The folks at O'Reilly Media just laid off a bunch of people. One of them was my girlfriend, Denise. But just to set the record straight, this blog isn't about that company specifically. It is about this process in our country of cutbacks, 'downsizing', 'rightsizing', whatever. A bunch of doublespeak that means "we don't know what the eff we're doing so we have to do something before the shareholders stop giving us money."

If you haven't seen Office Space yet, do so immediately. If you have ever worked in Corporate America, you will split your sides and wet yourself laughing at the perfect representation of office life. If you have not had the delight of that experience, you will still find it funny. And I might add, you can view it as a documentary. It is that accurate.

(This *might* be considered a spoiler, but it won't ruin the movie for you, and it is important to this rant. So, tough it out.) During the movie, there are layoffs. In the course of the layoffs, it becomes evident that the laying-off process is really more about reverse Robin Hooding the company: the people who do the bulk of the work are being let go, and their multitudinous tasks are absorbed by others who don't have the training to handle them and are not compensated further, while the people who 'supervise' and 'manage' others are given more money. Middle management gets richer, upper management gets richer, the workers get effed.

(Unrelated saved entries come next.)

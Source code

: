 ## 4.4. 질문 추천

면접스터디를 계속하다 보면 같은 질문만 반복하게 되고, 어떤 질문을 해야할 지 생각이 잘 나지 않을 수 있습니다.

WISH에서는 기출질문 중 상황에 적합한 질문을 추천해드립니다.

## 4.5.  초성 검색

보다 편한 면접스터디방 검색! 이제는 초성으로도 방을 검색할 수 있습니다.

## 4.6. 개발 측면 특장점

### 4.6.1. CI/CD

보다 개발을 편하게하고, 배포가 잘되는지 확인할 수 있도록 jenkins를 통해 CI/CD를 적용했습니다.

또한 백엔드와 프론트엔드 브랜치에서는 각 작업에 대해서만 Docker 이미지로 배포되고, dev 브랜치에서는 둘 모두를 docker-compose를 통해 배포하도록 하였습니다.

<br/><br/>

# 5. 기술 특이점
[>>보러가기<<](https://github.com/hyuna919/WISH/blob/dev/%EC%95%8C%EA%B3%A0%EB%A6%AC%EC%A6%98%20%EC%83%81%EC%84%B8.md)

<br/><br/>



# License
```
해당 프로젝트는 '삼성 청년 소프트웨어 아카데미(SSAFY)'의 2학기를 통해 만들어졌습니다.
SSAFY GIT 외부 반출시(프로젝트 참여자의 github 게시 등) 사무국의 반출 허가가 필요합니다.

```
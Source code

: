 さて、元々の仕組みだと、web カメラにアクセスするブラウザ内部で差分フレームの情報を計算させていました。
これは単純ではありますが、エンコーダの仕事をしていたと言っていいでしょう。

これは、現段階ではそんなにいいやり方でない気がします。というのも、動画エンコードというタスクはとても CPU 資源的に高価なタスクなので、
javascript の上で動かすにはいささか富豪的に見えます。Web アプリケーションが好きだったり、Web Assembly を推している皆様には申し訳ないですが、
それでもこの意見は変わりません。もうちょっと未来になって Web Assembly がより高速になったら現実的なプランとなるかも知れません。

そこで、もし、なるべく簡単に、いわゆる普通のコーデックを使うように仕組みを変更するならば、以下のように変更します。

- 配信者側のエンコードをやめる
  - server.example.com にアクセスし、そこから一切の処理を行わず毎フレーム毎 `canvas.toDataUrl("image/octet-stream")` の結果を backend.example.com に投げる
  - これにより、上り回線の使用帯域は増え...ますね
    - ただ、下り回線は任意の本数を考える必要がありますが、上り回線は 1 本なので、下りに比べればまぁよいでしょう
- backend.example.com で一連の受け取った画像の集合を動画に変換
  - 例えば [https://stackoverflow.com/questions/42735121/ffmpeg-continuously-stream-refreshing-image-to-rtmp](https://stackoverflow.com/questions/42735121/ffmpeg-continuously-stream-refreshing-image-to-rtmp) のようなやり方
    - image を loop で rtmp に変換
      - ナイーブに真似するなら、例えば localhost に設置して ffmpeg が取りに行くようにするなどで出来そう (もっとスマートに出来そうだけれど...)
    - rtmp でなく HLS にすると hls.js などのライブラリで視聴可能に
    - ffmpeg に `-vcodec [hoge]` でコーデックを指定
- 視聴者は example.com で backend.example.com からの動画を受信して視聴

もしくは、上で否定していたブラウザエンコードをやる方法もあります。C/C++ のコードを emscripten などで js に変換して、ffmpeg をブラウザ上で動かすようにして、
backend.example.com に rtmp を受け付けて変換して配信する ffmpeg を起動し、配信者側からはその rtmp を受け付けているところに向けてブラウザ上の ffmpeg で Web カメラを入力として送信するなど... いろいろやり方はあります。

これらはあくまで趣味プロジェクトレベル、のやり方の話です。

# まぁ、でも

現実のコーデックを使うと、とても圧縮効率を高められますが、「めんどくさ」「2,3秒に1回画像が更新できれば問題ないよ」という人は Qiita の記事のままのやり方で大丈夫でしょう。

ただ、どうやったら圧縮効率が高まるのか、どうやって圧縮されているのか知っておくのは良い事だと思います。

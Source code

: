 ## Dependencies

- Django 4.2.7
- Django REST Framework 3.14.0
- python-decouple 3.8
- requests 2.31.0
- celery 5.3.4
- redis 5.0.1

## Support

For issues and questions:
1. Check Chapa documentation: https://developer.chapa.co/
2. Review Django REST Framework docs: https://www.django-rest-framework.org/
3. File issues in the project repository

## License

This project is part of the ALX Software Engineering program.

I have personally been through this process twice. Once was at the hands of our government, who discovered that the senior officers of the company I worked for were running a Ponzi scam and decided to shut the company down. Over 40% of the company was laid off a week later, then about another 50% of the remaining people were let go a couple weeks after that. I survived both, but realized I was just marking time until the axe fell and decided to get the hell out.

The second time was textbook Corporate America. I used to work in the video game industry. The company I worked for, Mattel Interactive, sold their entertainment division (us) to Ubisoft, and Ubisoft laid off anyone who wasn't working on the four titles they were interested in publishing. They didn't concern themselves with who the best workers were--they didn't have time or energy for that. So they kept people who should have been let go, and let a lot of people (good friends of mine) go who really knew what they were doing and could have made the company successful. (By the way, after those four titles were published, they let most of the rest of the people go, and moved the remaining handful to the city, forty miles away.)

It is as if (this is a little illustration I came up with myself and am very proud of) some folks are sitting in some boardroom somewhere. Lord High Muckety-Muck says, "Well, our racehorse seems to be about ten pounds too heavy. What can we do?" Chancellor Meek says, "Well, the left hind leg from the knee down weighs exactly ten pounds. Why don't we just cut that part off and be done with it?" Lord Muck says, "Brilliant! Simple, clean, easy--brilliant! Go forth, Chancellor Meek!" The Chancellor summons Headsman Mook, who then proceeds to severance package the ten pounds of leg, and voila! Success. Sort of.

Then Mook, Meek and Muck celebrate by giving themselves raises, and the shareholders all rejoice at the wonderful streamlining and reorganizing the company has completed. Profits stabilize (notice I did not say 'increase') and all is well in the kingdom.

I could go on, but I'm just making myself madder and madder. Feh.

1 comment:

Anonymous said...

Office Space. One of my favs. Really nice illustration too.

Pass on my best wishes re: quick re-employment to Denise.